_YOUR ASSIGNMENT_. Each line from the one containing "generates Wordpress functions.php" through the final line below must be reproduced exactly, and no others.

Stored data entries

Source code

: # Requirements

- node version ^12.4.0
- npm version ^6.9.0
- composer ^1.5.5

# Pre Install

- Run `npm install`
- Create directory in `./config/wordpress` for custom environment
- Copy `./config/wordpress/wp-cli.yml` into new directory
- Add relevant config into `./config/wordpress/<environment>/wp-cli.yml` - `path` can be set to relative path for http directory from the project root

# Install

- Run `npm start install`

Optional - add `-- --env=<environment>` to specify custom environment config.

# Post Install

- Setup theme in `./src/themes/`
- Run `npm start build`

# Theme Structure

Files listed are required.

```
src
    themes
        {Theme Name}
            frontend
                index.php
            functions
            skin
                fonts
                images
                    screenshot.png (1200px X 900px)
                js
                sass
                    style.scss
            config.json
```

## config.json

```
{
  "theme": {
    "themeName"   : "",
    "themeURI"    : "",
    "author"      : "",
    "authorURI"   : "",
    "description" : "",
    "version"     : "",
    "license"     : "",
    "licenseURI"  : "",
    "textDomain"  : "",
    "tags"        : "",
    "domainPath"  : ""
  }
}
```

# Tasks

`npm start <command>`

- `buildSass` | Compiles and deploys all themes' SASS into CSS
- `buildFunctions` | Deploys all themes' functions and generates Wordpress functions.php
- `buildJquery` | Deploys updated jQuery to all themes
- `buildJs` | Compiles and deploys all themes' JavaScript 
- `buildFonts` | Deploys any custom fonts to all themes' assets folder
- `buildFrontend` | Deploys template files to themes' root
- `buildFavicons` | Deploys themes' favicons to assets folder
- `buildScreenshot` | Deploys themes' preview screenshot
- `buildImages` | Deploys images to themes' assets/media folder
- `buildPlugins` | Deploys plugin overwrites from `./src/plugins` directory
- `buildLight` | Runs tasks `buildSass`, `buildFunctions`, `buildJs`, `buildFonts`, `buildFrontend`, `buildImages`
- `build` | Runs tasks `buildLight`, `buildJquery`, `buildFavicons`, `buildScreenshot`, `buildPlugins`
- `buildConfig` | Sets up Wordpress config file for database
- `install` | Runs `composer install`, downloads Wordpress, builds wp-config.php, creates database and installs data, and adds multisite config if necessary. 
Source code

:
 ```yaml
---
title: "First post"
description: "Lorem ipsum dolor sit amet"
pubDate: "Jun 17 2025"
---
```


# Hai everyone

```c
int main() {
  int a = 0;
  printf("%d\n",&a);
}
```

_WRITTEN SOLUTION_.
- `buildFunctions` | Deploys all themes' functions and generates Wordpress functions.php
- `buildJquery` | Deploys updated jQuery to all themes
- `buildJs` | Compiles and deploys all themes' JavaScript 
- `buildFonts` | Deploys any custom fonts to all themes' assets folder
- `buildFrontend` | Deploys template files to themes' root
- `buildFavicons` | Deploys themes' favicons to assets folder
- `buildScreenshot` | Deploys themes' preview screenshot
- `buildImages` | Deploys images to themes' assets/media folder
- `buildPlugins` | Deploys plugin overwrites from `./src/plugins` directory
- `buildLight` | Runs tasks `buildSass`, `buildFunctions`, `buildJs`, `buildFonts`, `buildFrontend`, `buildImages`
- `build` | Runs tasks `buildLight`, `buildJquery`, `buildFavicons`, `buildScreenshot`, `buildPlugins`
- `buildConfig` | Sets up Wordpress config file for database
- `install` | Runs `composer install`, downloads Wordpress, builds wp-config.php, creates database and installs data, and adds multisite config if necessary. 
Source code

:
 ```yaml
---
title: "First post"
description: "Lorem ipsum dolor sit amet"
pubDate: "Jun 17 2025"
---
```


# Hai everyone

```c
int main() {
  int a = 0;
  printf("%d\n",&a);
}
```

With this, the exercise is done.